__Your goal__. Pull every line of the entries that has the word "problem".

-------- Exercise material

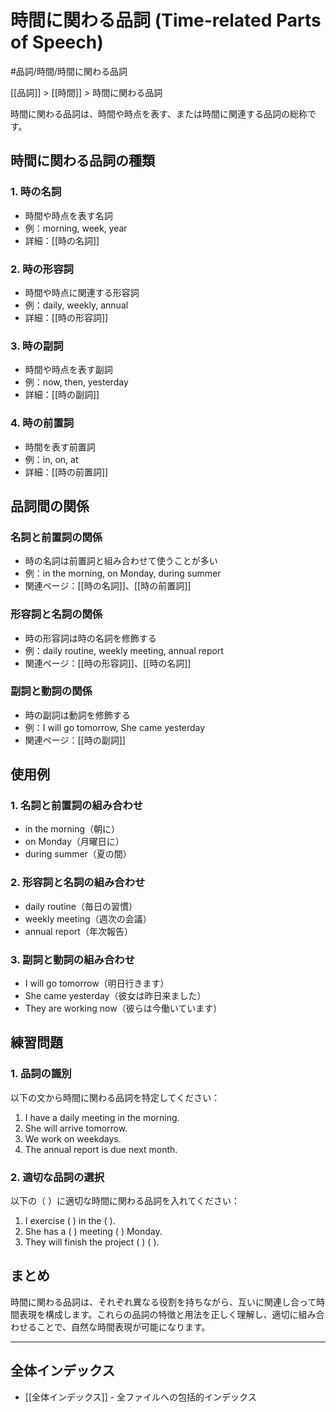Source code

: # 時間に関わる品詞 (Time-related Parts of Speech)

#品詞/時間/時間に関わる品詞

[[品詞]] > [[時間]] > 時間に関わる品詞

時間に関わる品詞は、時間や時点を表す、または時間に関連する品詞の総称です。

## 時間に関わる品詞の種類

### 1. 時の名詞
- 時間や時点を表す名詞
- 例：morning, week, year
- 詳細：[[時の名詞]]

### 2. 時の形容詞
- 時間や時点に関連する形容詞
- 例：daily, weekly, annual
- 詳細：[[時の形容詞]]

### 3. 時の副詞
- 時間や時点を表す副詞
- 例：now, then, yesterday
- 詳細：[[時の副詞]]

### 4. 時の前置詞
- 時間を表す前置詞
- 例：in, on, at
- 詳細：[[時の前置詞]]

## 品詞間の関係

### 名詞と前置詞の関係
- 時の名詞は前置詞と組み合わせて使うことが多い
- 例：in the morning, on Monday, during summer
- 関連ページ：[[時の名詞]]、[[時の前置詞]]

### 形容詞と名詞の関係
- 時の形容詞は時の名詞を修飾する
- 例：daily routine, weekly meeting, annual report
- 関連ページ：[[時の形容詞]]、[[時の名詞]]

### 副詞と動詞の関係
- 時の副詞は動詞を修飾する
- 例：I will go tomorrow, She came yesterday
- 関連ページ：[[時の副詞]]

## 使用例

### 1. 名詞と前置詞の組み合わせ
- in the morning（朝に）
- on Monday（月曜日に）
- during summer（夏の間）

### 2. 形容詞と名詞の組み合わせ
- daily routine（毎日の習慣）
- weekly meeting（週次の会議）
- annual report（年次報告）

### 3. 副詞と動詞の組み合わせ
- I will go tomorrow（明日行きます）
- She came yesterday（彼女は昨日来ました）
- They are working now（彼らは今働いています）

## 練習問題

### 1. 品詞の識別
以下の文から時間に関わる品詞を特定してください：
1. I have a daily meeting in the morning.
2. She will arrive tomorrow.
3. We work on weekdays.
4. The annual report is due next month.

### 2. 適切な品詞の選択
以下の（ ）に適切な時間に関わる品詞を入れてください：
1. I exercise ( ) in the ( ).
2. She has a ( ) meeting ( ) Monday.
3. They will finish the project ( ) ( ).

## まとめ
時間に関わる品詞は、それぞれ異なる役割を持ちながら、互いに関連し合って時間表現を構成します。これらの品詞の特徴と用法を正しく理解し、適切に組み合わせることで、自然な時間表現が可能になります。

---

## 全体インデックス
- [[全体インデックス]] - 全ファイルへの包括的インデックス
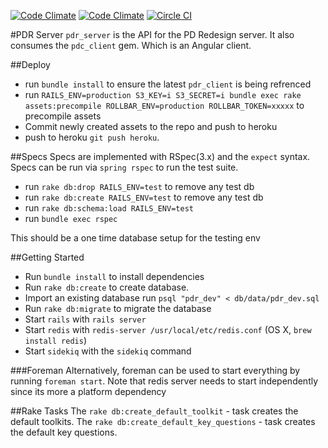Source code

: [![Code Climate](https://codeclimate.com/repos/537fae616956806e630030c0/badges/44ece20df58646f706f7/gpa.png)](https://codeclimate.com/repos/537fae616956806e630030c0/feed)
[![Code Climate](https://codeclimate.com/repos/537fae616956806e630030c0/badges/44ece20df58646f706f7/coverage.png)](https://codeclimate.com/repos/537fae616956806e630030c0/feed)
[![Circle CI](https://circleci.com/gh/MobilityLabs/pdr-server/tree/master.png?circle-token=14a66f787d47b7a42850cbaf6e4fc873b31e4715)](https://circleci.com/gh/MobilityLabs/pdr-server)


#PDR Server
`pdr_server` is the API for the PD Redesign server. It also
consumes the `pdc_client` gem.  Which is an Angular client.

##Deploy
- run `bundle install` to ensure the latest `pdr_client` is being refrenced
- run `RAILS_ENV=production S3_KEY=i S3_SECRET=i bundle exec rake assets:precompile ROLLBAR_ENV=production ROLLBAR_TOKEN=xxxxx` to precompile assets
- Commit newly created assets to the repo and push to heroku
- push to heroku `git push heroku`.

##Specs
Specs are implemented with RSpec(3.x) and the `expect` syntax.
Specs can be run via `spring rspec` to run the test 
suite.
  - run `rake db:drop RAILS_ENV=test` to remove any test db
  - run `rake db:create RAILS_ENV=test` to remove any test db
  - run `rake db:schema:load RAILS_ENV=test`
  - run `bundle exec rspec`

This should be a one time database setup for the testing env

##Getting Started
  - Run `bundle install` to install dependencies
  - Run `rake db:create` to create database.
  - Import an existing database run `psql "pdr_dev" < db/data/pdr_dev.sql`
  - Run `rake db:migrate` to migrate the database
  - Start `rails` with `rails server`
  - Start `redis` with `redis-server /usr/local/etc/redis.conf` (OS X, `brew install redis`)
  - Start `sidekiq` with the `sidekiq` command


###Foreman
Alternatively, foreman can be used to start everything by running `foreman start`.  Note that 
redis server needs to start independently since its more a platform dependency


##Rake Tasks
The `rake db:create_default_toolkit` - task creates the default toolkits.
The `rake db:create_default_key_questions` - task creates the default key questions.
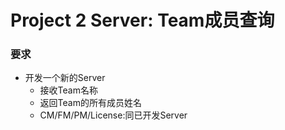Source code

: # Project 2 Server: Team成员查询

### 要求

* 开发一个新的Server	* 接收Team名称	* 返回Team的所有成员姓名	* CM/FM/PM/License:同已开发Server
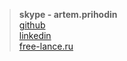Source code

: > **skype - artem.prihodin**  
> [github](https://github.com/dsociative)  
> [linkedin](http://www.linkedin.com/pub/artem-prikhodin/37/692/ba7)  
> [free-lance.ru](http://www.free-lance.ru/users/Disassociative/)

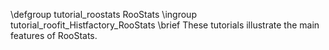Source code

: \defgroup tutorial_roostats RooStats
\ingroup tutorial_roofit_Histfactory_RooStats
\brief These tutorials illustrate the main features of RooStats.
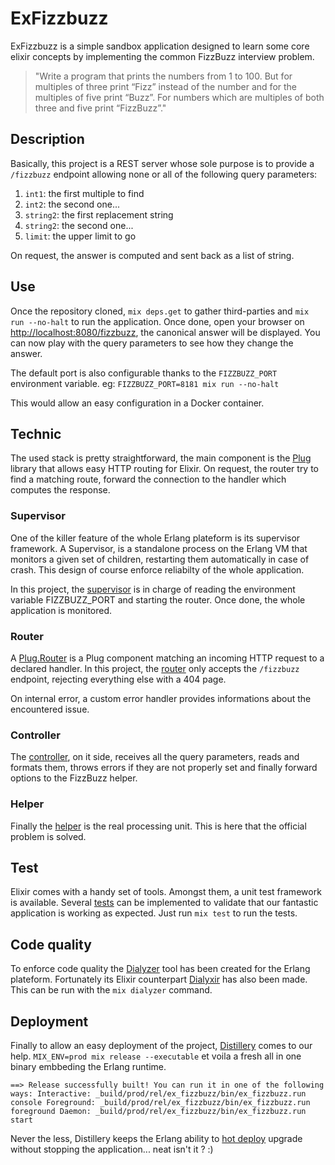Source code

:# ExFizzbuzz

ExFizzbuzz is a simple sandbox application designed to learn some core elixir
concepts by implementing the common FizzBuzz interview problem.

> "Write a program that prints the numbers from 1 to 100. But for multiples of
> three print “Fizz” instead of the number and for the multiples of five print
> “Buzz”. For numbers which are multiples of both three and five print
> “FizzBuzz”."

## Description
Basically, this project is a REST server whose sole purpose is to provide a
`/fizzbuzz` endpoint allowing none or all of the following query parameters:

1. `int1`: the first multiple to find
2. `int2`: the second one...
3. `string2`: the first replacement string
4. `string2`: the second one...
5. `limit`: the upper limit to go

On request, the answer is computed and sent back as a list of string.

## Use
Once the repository cloned, `mix deps.get` to gather third-parties
and `mix run --no-halt` to run the application. Once done, open your browser on
[http://localhost:8080/fizzbuzz](http://localhost:8080/fizzbuzz), the canonical
answer will be displayed. You can now play with the query parameters to see how
they change the answer.

The default port is also configurable thanks to the `FIZZBUZZ_PORT`
environment variable. eg: `FIZZBUZZ_PORT=8181 mix run --no-halt`

This would allow an easy configuration in a Docker container.

## Technic
The used stack is pretty straightforward, the main component is the
[Plug](https://github.com/elixir-plug/plug) library that allows easy HTTP
routing for Elixir. On request, the router try to find a matching route,
forward the connection to the handler which computes the response.

### Supervisor
One of the killer feature of the whole Erlang plateform is its supervisor
framework. A Supervisor, is a standalone process on the Erlang VM that monitors
a given set of children, restarting them automatically in case of crash. This
design of course enforce reliabilty of the whole application.

In this project, the [supervisor](lib/ex_fizzbuzz/application.ex) is in charge
of reading the environment variable FIZZBUZZ_PORT and starting the router.
Once done, the whole application is monitored.

### Router
A [Plug.Router](https://hexdocs.pm/plug/Plug.Router.html#content) is a
Plug component matching an incoming HTTP request to a declared handler.
In this project, the [router](lib/ex_fizzbuzz/router.ex) only accepts the
`/fizzbuzz` endpoint, rejecting everything else with a 404 page.

On internal error, a custom error handler provides informations about the
encountered issue.

### Controller
The [controller](lib/controllers/fizzbuzz.ex), on it side, receives all the
query parameters, reads and formats them, throws errors if they are not
properly set and finally forward options to the FizzBuzz helper.

### Helper
Finally the [helper](lib/helpers/fizzbuzz.ex) is the real processing unit.
This is here that the official problem is solved.

## Test
Elixir comes with a handy set of tools. Amongst them, a unit test framework is
available. Several [tests](test/controller_fizzbuzz_test.exs) can be
implemented to validate that our fantastic application is working as expected.
Just run `mix test` to run the tests.

## Code quality
To enforce code quality the [Dialyzer](http://erlang.org/doc/man/dialyzer.html)
tool has been created for the Erlang plateform. Fortunately its Elixir
counterpart [Dialyxir](https://github.com/jeremyjh/dialyxir) has also been made.
This can be run with the `mix dialyzer` command.

## Deployment
Finally to allow an easy deployment of the project,
[Distillery](https://github.com/bitwalker/distillery) comes to our help.
`MIX_ENV=prod mix release --executable` et voila a fresh all in one binary
embbeding the Erlang runtime.

`==> Release successfully built!
    You can run it in one of the following ways:
      Interactive: _build/prod/rel/ex_fizzbuzz/bin/ex_fizzbuzz.run console
      Foreground: _build/prod/rel/ex_fizzbuzz/bin/ex_fizzbuzz.run foreground
      Daemon: _build/prod/rel/ex_fizzbuzz/bin/ex_fizzbuzz.run start`

 Never the less, Distillery keeps the Erlang ability to
 [hot deploy](https://hexdocs.pm/distillery/upgrades-and-downgrades.html#content)
 upgrade without stopping the application... neat isn't it ? :)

----------------

__Answer area__.
concepts by implementing the common FizzBuzz interview problem.
This is here that the official problem is solved.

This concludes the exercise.